↓

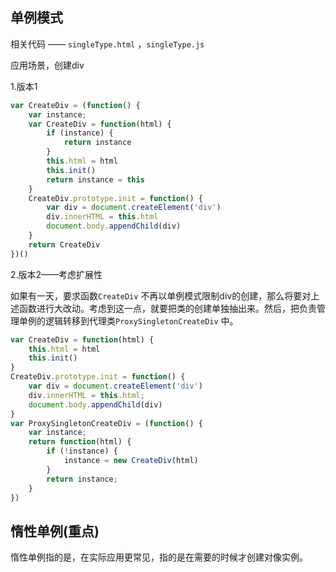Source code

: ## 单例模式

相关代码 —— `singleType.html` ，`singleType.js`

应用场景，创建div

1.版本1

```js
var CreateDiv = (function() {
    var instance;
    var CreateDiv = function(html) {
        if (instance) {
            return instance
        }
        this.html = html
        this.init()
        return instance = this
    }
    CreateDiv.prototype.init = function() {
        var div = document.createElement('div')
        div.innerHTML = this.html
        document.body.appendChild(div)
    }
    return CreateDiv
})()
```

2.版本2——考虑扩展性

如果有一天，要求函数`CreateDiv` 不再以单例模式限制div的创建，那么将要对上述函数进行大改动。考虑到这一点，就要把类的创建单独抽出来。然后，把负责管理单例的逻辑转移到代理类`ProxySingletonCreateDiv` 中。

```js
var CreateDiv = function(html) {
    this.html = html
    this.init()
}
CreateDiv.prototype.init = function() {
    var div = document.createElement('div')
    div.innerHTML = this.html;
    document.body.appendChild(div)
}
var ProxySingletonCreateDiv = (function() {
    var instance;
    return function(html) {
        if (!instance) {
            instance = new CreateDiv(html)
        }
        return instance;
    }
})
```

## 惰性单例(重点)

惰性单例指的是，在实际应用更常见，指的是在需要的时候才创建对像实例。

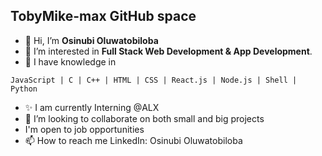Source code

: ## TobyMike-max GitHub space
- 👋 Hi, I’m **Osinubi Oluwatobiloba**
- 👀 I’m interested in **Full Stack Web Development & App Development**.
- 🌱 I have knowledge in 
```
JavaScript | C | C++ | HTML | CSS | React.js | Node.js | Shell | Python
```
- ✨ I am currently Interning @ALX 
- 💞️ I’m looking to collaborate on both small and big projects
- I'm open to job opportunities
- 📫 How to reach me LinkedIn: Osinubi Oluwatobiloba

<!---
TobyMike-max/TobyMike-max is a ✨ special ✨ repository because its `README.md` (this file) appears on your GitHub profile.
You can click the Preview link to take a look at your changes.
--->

↑
↓

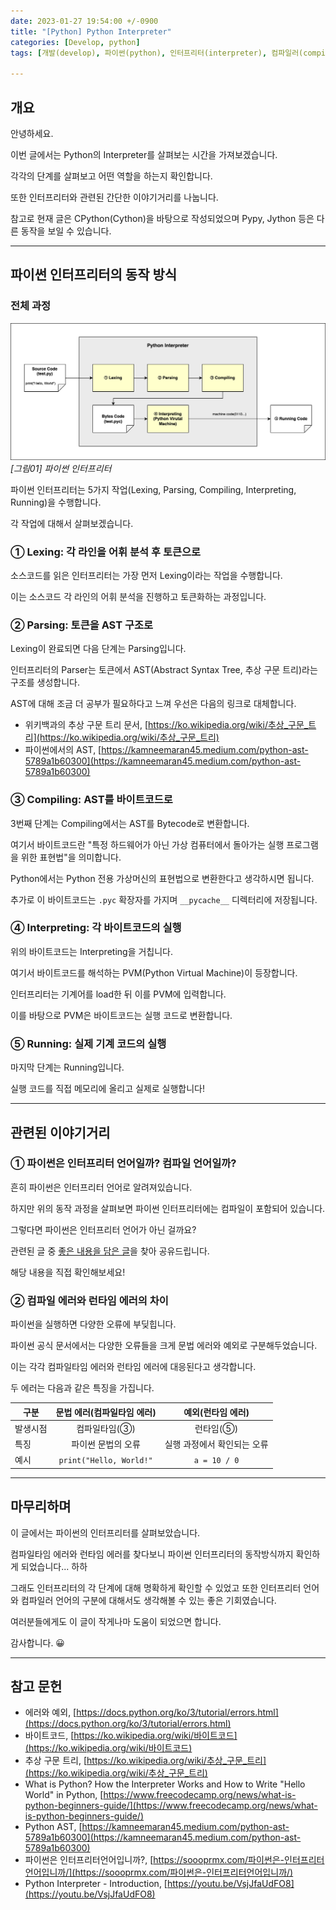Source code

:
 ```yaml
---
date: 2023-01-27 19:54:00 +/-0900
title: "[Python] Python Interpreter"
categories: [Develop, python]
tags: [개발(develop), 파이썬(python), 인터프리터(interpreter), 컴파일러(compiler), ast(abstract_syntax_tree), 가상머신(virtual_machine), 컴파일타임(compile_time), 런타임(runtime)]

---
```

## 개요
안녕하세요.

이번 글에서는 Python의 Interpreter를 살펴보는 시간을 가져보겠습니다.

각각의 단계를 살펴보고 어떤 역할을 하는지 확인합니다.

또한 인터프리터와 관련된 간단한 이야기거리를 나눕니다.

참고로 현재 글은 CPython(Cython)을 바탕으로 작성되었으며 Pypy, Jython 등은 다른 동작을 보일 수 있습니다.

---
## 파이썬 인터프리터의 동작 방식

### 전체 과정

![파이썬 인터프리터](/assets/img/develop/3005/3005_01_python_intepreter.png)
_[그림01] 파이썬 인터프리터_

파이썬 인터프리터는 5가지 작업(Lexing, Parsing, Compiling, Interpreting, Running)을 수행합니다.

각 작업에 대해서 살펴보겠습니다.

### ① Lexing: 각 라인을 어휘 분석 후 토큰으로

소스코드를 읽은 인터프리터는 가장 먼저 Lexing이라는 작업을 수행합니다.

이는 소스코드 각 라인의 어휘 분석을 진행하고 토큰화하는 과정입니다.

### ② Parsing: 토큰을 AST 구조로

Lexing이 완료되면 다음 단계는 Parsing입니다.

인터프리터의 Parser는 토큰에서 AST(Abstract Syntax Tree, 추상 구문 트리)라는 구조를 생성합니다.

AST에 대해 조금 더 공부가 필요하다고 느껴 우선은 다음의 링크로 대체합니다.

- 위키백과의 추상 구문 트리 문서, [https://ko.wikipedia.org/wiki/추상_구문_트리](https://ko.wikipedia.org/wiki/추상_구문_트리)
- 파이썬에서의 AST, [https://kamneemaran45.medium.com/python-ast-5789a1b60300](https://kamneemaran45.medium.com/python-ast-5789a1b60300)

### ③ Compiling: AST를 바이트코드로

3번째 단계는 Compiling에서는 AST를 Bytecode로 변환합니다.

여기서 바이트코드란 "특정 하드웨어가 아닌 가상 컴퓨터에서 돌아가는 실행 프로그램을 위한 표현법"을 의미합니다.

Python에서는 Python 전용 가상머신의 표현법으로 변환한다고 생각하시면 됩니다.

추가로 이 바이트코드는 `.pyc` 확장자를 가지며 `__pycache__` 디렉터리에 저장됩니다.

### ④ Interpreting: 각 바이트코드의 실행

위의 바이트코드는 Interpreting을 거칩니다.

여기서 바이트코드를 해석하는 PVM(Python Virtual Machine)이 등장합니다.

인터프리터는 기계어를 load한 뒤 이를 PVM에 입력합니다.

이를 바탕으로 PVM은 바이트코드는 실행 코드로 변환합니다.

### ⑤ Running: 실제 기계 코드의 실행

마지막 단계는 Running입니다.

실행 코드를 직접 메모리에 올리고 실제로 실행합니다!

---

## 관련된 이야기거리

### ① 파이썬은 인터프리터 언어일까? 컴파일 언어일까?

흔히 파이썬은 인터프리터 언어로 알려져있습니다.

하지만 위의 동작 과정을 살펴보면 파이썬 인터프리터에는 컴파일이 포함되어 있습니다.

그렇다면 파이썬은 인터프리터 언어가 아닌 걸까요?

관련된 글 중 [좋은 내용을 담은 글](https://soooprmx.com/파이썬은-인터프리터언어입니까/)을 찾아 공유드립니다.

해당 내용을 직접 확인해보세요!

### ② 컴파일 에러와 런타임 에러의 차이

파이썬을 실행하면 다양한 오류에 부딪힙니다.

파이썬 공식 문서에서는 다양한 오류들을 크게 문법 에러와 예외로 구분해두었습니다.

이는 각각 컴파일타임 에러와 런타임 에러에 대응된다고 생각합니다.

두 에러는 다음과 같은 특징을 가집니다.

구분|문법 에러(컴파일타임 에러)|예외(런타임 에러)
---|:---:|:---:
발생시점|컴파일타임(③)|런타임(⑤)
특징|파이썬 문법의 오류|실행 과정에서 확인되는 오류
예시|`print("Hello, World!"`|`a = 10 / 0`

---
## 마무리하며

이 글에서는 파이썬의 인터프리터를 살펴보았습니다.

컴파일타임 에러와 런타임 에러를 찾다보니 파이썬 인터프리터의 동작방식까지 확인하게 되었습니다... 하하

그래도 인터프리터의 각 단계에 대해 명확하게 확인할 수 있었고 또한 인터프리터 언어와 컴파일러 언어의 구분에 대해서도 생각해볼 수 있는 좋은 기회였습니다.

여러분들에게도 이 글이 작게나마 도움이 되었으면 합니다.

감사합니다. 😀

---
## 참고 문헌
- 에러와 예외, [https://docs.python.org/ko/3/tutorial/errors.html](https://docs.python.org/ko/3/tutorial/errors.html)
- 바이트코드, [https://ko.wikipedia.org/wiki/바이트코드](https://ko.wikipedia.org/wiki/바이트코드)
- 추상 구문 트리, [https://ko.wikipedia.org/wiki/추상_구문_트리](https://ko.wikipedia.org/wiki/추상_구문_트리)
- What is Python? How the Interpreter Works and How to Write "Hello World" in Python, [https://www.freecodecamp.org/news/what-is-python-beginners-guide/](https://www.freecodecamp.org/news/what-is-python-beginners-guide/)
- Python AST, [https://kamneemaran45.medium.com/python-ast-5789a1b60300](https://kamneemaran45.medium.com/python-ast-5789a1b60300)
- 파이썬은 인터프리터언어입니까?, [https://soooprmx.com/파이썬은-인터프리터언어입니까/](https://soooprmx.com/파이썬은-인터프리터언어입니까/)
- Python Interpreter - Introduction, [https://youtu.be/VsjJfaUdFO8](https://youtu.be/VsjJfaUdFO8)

↑
↓

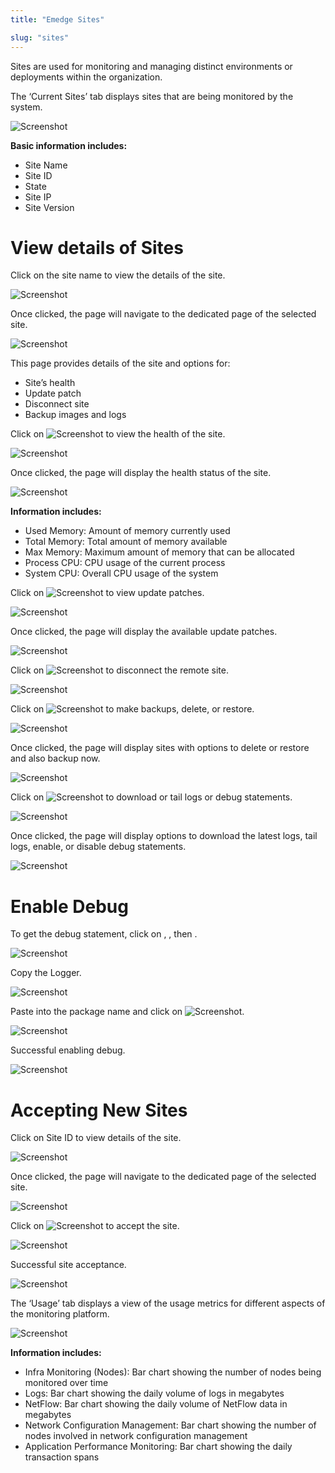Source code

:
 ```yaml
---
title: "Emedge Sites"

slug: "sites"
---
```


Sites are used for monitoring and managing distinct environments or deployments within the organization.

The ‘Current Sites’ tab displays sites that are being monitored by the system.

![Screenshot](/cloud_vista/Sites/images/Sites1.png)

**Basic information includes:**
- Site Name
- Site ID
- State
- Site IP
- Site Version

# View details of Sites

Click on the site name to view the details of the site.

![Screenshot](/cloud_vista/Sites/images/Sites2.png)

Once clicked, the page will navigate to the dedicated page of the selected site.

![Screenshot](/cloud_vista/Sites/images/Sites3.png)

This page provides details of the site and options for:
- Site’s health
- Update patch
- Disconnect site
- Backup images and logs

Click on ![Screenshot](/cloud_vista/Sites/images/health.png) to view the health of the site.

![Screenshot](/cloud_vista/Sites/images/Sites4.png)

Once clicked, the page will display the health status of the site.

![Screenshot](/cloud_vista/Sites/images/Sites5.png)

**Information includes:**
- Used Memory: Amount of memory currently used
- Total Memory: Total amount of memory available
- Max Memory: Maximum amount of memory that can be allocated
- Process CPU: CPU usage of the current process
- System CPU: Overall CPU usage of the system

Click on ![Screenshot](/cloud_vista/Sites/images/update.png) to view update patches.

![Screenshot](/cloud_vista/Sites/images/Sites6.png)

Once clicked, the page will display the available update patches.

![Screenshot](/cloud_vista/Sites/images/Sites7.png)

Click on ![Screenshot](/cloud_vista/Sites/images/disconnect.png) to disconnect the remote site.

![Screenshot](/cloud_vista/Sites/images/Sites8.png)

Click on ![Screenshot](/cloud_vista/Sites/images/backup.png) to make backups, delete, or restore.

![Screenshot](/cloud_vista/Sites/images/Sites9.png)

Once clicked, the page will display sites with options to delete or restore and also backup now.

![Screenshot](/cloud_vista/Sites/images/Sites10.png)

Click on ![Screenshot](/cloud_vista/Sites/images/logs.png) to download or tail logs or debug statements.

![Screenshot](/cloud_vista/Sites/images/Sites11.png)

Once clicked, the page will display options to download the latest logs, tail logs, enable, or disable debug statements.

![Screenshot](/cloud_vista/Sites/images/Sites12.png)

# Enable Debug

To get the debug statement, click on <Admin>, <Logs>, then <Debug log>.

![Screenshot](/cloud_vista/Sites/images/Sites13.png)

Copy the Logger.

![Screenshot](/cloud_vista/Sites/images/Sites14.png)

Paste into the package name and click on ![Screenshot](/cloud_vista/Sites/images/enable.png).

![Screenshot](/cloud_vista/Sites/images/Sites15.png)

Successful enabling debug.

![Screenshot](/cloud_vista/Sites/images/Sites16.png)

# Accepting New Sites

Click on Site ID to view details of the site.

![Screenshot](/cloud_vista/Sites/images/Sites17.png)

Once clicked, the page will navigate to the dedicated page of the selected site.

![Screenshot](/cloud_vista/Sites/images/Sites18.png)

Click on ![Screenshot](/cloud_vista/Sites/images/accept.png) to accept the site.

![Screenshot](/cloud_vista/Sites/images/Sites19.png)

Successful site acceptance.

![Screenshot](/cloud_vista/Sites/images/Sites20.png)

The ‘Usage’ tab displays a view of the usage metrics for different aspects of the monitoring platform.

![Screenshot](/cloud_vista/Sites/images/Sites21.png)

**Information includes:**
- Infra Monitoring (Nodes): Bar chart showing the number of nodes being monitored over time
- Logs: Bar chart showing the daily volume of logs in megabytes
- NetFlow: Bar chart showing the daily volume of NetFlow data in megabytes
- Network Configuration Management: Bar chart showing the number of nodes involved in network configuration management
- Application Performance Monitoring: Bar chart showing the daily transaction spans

↑

▸ **EXERCISE DIRECTIONS**:
Answer required as a bare number: state how many lines in the material contain the word "변환합니다".

▸ **SOLUTION BELOW**:
2